[SOURCE DATA — start]
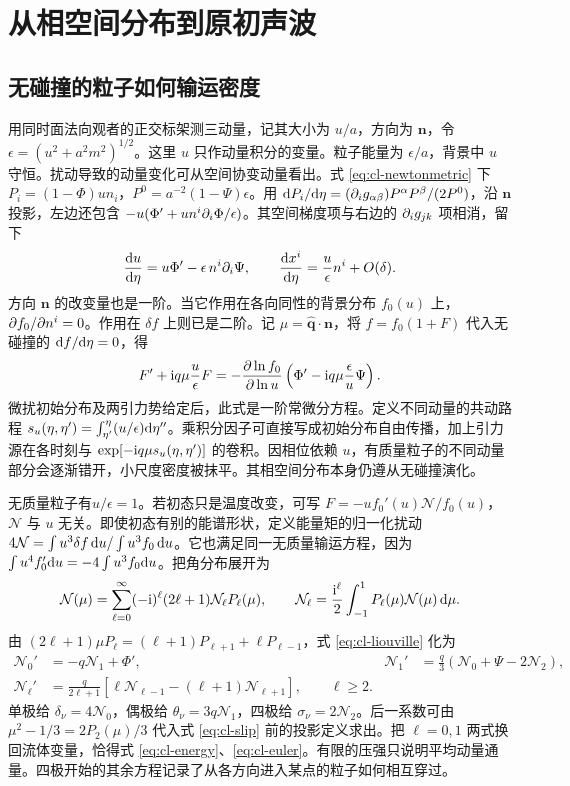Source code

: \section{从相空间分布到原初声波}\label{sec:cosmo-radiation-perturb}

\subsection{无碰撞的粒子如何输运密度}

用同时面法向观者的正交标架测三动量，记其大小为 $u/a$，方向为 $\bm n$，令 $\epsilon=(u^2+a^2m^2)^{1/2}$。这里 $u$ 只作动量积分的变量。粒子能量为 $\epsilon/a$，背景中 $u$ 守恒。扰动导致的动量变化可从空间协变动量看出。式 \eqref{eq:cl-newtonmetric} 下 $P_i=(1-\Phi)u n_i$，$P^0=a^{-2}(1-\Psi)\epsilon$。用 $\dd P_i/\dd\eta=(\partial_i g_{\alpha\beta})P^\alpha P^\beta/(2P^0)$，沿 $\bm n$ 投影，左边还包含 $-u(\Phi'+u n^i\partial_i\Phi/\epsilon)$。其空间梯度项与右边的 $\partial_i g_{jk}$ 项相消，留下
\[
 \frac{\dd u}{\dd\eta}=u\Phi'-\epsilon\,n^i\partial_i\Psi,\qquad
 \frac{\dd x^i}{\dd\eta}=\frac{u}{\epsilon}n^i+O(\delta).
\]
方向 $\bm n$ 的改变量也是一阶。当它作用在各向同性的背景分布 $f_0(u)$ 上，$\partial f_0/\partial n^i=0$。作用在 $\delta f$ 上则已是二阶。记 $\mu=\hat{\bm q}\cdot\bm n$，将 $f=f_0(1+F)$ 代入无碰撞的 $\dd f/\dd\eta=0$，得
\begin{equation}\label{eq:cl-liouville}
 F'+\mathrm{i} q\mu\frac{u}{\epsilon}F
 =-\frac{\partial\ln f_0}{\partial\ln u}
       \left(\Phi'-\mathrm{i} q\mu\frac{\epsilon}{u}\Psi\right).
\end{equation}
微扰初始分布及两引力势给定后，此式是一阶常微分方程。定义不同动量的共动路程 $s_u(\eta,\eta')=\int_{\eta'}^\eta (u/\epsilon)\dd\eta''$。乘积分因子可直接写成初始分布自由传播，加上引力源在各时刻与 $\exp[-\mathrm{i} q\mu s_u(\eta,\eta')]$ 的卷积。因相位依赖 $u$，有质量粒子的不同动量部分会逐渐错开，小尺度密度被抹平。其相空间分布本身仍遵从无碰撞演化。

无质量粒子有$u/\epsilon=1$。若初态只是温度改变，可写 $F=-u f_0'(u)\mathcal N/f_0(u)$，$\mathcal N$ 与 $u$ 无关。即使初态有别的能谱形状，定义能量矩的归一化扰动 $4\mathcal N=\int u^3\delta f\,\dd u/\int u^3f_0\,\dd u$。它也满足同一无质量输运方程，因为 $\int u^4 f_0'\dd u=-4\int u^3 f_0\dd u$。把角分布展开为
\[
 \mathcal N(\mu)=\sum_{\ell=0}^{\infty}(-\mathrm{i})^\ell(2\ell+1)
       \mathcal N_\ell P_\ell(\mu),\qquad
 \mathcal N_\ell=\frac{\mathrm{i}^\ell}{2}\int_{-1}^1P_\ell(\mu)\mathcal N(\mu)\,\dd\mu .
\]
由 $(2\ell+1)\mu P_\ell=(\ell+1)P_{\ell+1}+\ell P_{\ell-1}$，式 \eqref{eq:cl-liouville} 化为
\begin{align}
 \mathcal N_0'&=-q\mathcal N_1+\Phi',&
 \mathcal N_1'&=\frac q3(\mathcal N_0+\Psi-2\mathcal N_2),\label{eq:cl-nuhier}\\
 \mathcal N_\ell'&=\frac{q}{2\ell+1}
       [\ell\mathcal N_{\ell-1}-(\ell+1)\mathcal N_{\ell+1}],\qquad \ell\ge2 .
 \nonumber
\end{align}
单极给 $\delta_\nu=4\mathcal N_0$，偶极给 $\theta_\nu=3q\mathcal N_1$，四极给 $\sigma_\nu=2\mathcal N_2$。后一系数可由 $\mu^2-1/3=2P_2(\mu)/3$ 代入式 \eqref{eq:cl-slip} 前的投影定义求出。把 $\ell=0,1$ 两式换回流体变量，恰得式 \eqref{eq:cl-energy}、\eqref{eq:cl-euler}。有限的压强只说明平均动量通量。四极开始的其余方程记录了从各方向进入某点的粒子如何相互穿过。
[SOURCE DATA — finish]
[SOURCE DATA — start]
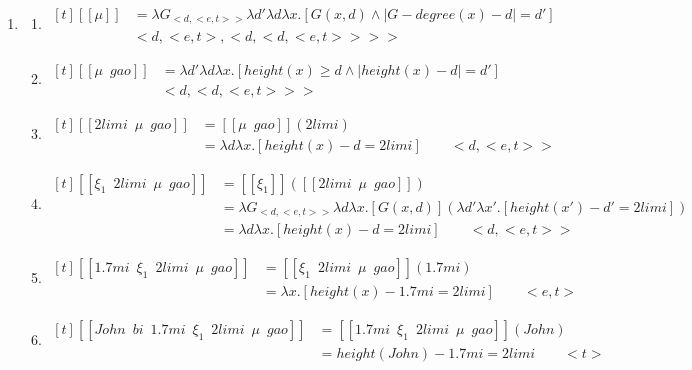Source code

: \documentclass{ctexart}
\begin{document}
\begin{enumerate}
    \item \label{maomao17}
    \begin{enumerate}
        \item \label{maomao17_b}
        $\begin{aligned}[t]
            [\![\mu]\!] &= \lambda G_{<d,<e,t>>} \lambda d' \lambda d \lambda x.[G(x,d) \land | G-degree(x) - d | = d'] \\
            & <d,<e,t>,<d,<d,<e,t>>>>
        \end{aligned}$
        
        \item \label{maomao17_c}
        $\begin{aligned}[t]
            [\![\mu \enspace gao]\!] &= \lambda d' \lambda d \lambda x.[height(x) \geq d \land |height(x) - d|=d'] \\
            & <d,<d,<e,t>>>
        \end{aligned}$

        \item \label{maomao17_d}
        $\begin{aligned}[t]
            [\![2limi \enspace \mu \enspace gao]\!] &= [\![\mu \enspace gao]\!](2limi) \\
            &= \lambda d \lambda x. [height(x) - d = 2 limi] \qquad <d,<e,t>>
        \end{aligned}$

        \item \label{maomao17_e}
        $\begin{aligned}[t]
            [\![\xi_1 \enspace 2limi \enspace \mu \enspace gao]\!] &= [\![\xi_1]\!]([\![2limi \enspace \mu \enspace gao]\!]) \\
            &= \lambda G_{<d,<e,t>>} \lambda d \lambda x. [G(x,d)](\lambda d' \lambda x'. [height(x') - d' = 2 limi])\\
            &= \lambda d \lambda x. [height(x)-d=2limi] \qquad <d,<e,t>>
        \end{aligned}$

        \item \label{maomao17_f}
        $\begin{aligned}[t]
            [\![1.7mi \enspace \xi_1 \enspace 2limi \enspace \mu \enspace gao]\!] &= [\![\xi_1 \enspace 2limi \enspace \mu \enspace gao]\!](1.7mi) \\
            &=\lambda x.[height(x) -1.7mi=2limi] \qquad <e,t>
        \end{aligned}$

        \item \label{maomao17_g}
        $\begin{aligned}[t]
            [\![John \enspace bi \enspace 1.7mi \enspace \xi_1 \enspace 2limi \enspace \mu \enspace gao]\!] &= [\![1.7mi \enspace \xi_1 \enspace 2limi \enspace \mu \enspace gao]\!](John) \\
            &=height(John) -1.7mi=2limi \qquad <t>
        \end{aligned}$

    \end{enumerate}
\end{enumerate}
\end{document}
[SOURCE DATA — finish]
[SOURCE DATA — start]
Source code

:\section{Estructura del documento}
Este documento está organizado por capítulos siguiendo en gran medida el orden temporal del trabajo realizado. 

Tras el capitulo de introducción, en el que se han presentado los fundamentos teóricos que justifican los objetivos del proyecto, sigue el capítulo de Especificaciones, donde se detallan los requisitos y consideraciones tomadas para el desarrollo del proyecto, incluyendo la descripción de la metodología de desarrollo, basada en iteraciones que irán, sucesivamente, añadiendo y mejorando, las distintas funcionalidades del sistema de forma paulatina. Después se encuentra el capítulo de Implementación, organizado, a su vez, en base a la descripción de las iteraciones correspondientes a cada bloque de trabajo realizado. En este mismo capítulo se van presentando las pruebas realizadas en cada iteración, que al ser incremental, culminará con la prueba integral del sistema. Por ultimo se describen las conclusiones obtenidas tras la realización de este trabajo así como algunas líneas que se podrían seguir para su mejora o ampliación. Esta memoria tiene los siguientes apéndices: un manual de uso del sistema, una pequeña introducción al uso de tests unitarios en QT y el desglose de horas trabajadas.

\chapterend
[SOURCE DATA — finish]
WORK INSTRUCTION
Every line of the entries above that includes "lambda" should be copied.

ANSWER TO THIS TASK
            [\![\mu]\!] &= \lambda G_{<d,<e,t>>} \lambda d' \lambda d \lambda x.[G(x,d) \land | G-degree(x) - d | = d'] \\
            [\![\mu \enspace gao]\!] &= \lambda d' \lambda d \lambda x.[height(x) \geq d \land |height(x) - d|=d'] \\
            &= \lambda d \lambda x. [height(x) - d = 2 limi] \qquad <d,<e,t>>
            &= \lambda G_{<d,<e,t>>} \lambda d \lambda x. [G(x,d)](\lambda d' \lambda x'. [height(x') - d' = 2 limi])\\
            &= \lambda d \lambda x. [height(x)-d=2limi] \qquad <d,<e,t>>
            &=\lambda x.[height(x) -1.7mi=2limi] \qquad <e,t>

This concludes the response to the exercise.